[Stored dataset items]

____

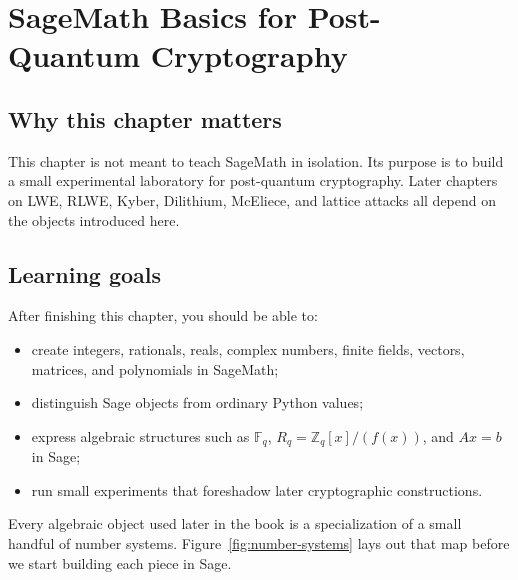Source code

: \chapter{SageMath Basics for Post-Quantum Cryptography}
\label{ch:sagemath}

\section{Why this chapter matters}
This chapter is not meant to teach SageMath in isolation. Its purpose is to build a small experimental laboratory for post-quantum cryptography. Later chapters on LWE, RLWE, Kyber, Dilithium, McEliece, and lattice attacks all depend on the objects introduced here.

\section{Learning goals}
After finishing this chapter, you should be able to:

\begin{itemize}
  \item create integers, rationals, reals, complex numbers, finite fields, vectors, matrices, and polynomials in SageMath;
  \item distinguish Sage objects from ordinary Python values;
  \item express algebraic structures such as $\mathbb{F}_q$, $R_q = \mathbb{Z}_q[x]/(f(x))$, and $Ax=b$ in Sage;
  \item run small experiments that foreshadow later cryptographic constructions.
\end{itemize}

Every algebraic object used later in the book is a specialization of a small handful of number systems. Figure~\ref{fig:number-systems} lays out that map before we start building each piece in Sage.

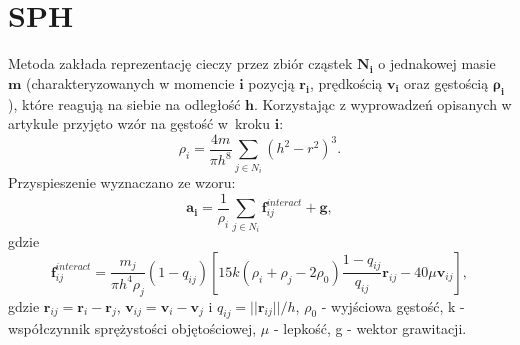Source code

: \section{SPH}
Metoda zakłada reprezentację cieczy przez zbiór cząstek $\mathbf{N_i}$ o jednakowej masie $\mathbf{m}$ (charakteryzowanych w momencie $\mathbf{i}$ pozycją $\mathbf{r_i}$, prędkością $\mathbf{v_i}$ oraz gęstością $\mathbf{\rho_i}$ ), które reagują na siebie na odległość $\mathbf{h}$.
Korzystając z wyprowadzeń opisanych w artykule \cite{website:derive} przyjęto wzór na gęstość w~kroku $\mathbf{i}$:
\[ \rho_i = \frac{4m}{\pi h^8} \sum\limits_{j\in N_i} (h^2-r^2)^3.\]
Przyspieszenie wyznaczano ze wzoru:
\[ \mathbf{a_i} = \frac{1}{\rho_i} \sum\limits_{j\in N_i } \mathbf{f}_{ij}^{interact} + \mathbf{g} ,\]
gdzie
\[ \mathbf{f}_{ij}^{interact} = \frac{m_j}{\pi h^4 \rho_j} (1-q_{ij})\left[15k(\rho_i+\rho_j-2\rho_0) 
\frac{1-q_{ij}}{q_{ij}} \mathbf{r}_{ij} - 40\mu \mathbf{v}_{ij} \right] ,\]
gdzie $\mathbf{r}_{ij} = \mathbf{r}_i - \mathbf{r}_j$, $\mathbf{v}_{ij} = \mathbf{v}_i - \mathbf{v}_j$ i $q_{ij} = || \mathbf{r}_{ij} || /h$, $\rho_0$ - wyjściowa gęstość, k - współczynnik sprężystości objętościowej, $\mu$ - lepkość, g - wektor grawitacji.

____

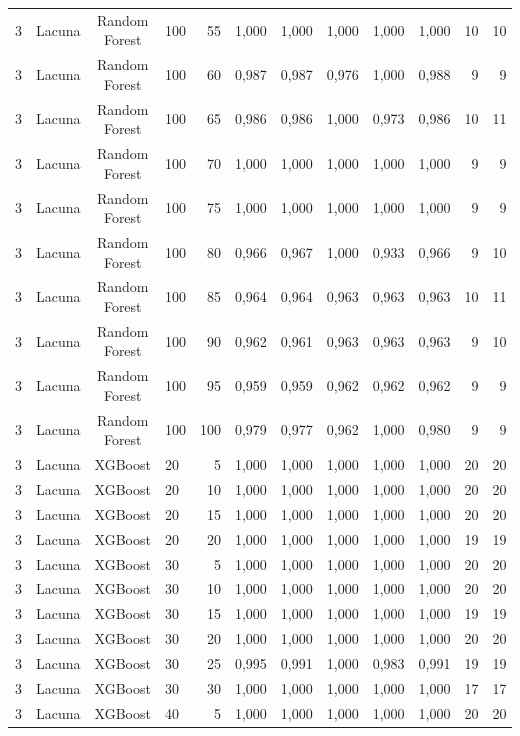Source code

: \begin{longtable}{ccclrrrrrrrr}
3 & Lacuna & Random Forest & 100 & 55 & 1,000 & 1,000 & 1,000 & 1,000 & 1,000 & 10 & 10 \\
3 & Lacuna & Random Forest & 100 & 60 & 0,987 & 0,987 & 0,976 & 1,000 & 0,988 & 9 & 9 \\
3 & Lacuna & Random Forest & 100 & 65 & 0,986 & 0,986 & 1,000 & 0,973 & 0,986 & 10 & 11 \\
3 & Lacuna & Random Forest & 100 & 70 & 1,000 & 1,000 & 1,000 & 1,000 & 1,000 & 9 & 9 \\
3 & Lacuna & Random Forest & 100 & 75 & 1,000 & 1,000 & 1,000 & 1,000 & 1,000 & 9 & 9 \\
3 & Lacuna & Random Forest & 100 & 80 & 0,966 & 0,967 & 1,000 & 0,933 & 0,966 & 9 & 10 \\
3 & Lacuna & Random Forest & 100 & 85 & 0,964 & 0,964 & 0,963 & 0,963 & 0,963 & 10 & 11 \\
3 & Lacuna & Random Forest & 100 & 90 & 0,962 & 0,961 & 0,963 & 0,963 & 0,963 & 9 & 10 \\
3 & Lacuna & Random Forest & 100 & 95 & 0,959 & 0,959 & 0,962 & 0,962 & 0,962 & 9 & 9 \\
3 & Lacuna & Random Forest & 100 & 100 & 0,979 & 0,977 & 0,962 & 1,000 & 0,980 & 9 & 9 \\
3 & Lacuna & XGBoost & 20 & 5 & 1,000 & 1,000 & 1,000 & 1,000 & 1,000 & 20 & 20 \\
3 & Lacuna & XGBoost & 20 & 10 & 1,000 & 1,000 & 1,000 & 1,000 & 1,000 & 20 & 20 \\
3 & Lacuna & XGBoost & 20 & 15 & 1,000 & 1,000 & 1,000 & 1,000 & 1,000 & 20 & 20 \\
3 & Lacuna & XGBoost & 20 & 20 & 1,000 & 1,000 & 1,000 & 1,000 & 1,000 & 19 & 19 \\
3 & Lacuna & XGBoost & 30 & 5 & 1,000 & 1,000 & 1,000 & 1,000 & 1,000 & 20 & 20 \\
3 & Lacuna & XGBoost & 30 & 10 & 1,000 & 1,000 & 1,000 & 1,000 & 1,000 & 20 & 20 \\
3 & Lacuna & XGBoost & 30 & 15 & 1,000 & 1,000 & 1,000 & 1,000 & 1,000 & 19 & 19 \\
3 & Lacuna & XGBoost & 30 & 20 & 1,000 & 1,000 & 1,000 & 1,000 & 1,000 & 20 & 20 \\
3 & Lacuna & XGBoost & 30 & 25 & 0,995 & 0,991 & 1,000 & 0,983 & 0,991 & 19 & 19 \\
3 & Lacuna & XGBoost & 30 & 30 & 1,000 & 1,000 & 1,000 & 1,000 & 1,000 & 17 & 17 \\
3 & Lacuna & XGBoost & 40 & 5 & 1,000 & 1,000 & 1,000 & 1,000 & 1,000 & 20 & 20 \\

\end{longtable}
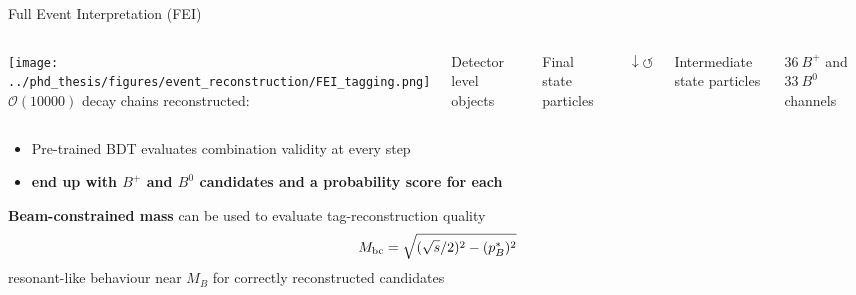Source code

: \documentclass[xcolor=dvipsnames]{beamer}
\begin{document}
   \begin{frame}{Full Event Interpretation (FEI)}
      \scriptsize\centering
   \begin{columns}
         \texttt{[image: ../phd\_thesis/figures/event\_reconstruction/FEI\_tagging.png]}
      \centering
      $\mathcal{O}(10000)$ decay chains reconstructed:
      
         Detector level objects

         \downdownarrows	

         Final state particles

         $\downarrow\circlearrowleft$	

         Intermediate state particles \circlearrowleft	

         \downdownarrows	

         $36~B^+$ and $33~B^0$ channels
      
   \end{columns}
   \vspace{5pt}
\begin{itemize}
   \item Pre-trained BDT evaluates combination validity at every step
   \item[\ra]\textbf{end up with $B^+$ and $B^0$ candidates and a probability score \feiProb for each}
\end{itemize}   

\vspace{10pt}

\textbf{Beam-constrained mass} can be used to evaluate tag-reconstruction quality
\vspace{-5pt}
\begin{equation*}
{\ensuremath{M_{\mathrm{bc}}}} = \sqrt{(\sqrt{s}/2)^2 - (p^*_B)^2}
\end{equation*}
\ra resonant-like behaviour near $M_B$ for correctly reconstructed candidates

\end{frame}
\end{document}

____

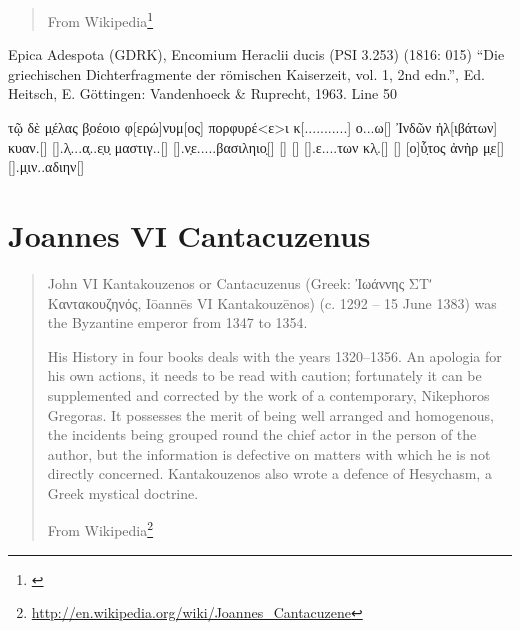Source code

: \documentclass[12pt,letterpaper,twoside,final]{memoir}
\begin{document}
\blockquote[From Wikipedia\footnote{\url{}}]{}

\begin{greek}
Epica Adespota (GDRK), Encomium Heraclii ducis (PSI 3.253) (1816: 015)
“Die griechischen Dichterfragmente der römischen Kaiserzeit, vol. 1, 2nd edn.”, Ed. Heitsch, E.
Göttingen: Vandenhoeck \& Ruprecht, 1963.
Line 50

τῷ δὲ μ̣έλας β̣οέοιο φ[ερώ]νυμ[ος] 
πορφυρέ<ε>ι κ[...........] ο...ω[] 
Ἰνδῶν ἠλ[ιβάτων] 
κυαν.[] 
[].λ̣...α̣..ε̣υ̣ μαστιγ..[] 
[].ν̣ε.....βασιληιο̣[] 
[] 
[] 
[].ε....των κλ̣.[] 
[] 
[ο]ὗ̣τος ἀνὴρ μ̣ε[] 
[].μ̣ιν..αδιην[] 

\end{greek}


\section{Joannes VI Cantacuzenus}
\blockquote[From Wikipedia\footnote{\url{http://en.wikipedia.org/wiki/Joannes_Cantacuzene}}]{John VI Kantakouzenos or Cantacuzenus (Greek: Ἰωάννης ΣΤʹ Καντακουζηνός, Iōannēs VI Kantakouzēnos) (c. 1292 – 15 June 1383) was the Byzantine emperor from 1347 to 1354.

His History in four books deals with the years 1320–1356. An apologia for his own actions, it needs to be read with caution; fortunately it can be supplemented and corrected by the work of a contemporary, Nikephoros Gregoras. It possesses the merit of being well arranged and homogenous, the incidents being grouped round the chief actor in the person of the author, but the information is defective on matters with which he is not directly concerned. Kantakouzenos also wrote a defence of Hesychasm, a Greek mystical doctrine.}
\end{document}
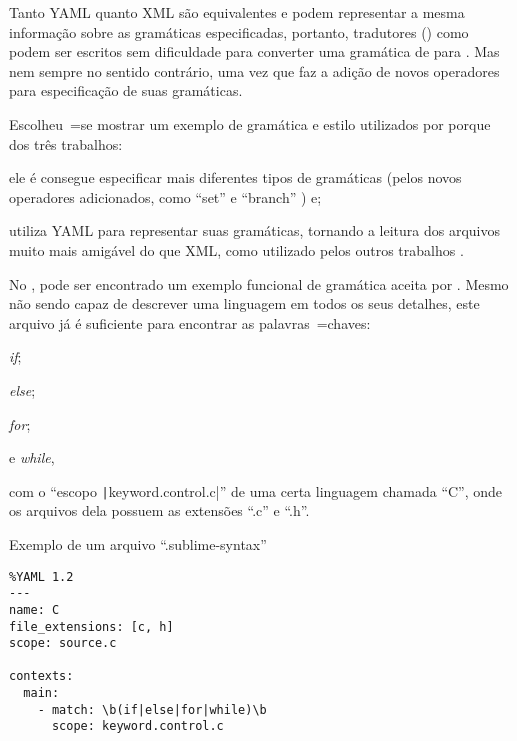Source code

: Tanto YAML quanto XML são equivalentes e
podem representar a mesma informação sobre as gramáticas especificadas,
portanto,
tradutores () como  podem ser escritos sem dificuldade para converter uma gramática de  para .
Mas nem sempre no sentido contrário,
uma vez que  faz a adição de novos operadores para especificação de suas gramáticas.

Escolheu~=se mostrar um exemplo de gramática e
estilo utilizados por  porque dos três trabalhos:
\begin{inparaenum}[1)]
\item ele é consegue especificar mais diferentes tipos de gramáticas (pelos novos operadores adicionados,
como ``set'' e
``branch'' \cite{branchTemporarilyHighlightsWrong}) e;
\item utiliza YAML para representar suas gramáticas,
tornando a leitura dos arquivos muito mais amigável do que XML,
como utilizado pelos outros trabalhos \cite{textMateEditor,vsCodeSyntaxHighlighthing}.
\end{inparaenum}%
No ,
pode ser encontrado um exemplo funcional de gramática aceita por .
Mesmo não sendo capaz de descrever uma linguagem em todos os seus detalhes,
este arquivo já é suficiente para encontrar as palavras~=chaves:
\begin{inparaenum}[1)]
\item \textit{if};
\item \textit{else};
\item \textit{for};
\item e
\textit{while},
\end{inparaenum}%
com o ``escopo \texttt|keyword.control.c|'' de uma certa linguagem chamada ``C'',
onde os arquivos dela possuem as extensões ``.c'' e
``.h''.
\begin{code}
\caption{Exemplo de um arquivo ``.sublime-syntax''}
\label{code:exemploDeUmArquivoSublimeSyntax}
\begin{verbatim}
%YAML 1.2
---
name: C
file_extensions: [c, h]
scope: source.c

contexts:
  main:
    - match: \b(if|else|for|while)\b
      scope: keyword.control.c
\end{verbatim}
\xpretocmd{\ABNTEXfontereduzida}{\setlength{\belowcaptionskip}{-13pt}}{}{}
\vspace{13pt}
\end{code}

____

▶ Task directions: Would you please copy exactly the part of the entries above that begins at the line containing "3 & Lacuna & Random Forest & 100 & 70" and ends at the line containing "3 & Lacuna & Random Forest & 100 & 95", both lines included?

▶ Task result:
3 & Lacuna & Random Forest & 100 & 70 & 1,000 & 1,000 & 1,000 & 1,000 & 1,000 & 9 & 9 \\
3 & Lacuna & Random Forest & 100 & 75 & 1,000 & 1,000 & 1,000 & 1,000 & 1,000 & 9 & 9 \\
3 & Lacuna & Random Forest & 100 & 80 & 0,966 & 0,967 & 1,000 & 0,933 & 0,966 & 9 & 10 \\
3 & Lacuna & Random Forest & 100 & 85 & 0,964 & 0,964 & 0,963 & 0,963 & 0,963 & 10 & 11 \\
3 & Lacuna & Random Forest & 100 & 90 & 0,962 & 0,961 & 0,963 & 0,963 & 0,963 & 9 & 10 \\
3 & Lacuna & Random Forest & 100 & 95 & 0,959 & 0,959 & 0,962 & 0,962 & 0,962 & 9 & 9 \\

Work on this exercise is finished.